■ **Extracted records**
--- START ---

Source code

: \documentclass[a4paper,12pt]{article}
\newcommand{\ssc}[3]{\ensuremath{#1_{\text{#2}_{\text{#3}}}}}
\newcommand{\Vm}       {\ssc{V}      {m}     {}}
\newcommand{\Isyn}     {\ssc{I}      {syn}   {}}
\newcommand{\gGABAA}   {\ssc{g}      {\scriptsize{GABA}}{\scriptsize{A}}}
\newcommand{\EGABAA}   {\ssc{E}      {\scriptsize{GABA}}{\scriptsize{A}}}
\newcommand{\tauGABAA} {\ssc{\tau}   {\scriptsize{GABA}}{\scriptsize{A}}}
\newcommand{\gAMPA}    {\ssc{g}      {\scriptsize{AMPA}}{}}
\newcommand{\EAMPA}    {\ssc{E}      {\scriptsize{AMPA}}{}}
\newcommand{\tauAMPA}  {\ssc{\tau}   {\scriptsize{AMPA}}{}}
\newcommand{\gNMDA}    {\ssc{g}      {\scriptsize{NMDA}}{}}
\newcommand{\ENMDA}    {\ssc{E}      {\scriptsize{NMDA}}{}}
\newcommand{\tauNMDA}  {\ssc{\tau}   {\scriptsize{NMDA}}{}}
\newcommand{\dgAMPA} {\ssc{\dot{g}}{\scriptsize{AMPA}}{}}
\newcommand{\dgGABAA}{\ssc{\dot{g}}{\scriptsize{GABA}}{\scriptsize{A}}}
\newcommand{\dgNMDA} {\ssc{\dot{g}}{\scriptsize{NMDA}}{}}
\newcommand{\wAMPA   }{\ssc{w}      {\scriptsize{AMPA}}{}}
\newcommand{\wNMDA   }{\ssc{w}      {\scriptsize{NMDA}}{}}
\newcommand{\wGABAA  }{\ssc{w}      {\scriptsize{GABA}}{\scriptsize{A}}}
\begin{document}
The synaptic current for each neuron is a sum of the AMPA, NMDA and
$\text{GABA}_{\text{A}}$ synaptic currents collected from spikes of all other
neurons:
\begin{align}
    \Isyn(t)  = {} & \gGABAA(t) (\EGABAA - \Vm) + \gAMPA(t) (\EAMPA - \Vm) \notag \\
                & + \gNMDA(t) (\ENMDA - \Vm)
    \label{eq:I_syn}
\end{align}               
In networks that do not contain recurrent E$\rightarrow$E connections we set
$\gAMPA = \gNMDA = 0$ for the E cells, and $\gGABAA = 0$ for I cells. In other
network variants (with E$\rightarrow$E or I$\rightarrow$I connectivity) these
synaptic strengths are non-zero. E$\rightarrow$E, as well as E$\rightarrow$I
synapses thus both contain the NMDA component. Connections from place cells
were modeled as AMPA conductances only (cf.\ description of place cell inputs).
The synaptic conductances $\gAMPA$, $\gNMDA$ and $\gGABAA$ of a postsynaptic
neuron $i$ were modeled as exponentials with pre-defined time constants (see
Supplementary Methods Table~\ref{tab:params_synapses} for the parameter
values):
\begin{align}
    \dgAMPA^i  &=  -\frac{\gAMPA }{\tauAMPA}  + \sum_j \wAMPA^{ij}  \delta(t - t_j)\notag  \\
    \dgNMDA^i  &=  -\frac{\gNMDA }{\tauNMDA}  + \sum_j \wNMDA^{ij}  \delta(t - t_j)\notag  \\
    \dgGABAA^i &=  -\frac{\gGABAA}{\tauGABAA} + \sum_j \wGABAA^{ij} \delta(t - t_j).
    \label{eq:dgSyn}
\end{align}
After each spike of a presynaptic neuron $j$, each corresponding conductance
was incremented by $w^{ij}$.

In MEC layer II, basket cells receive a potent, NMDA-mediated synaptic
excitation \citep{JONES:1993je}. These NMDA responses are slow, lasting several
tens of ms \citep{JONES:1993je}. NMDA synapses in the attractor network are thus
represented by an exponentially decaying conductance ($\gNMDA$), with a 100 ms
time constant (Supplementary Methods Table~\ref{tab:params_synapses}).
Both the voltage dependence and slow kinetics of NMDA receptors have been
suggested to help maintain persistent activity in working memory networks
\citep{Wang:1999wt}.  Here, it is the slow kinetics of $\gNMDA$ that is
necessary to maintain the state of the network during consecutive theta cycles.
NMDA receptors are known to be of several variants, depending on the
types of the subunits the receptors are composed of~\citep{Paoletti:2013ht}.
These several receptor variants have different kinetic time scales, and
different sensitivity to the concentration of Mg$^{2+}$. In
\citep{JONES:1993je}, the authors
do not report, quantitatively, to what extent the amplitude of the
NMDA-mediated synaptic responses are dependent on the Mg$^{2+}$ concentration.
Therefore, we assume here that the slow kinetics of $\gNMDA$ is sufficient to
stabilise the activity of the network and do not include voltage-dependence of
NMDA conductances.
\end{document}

--- END ---

■ **Task to complete**
Return the number of lines in the data above that include the word "have", and nothing else.

■ **Task solution**
2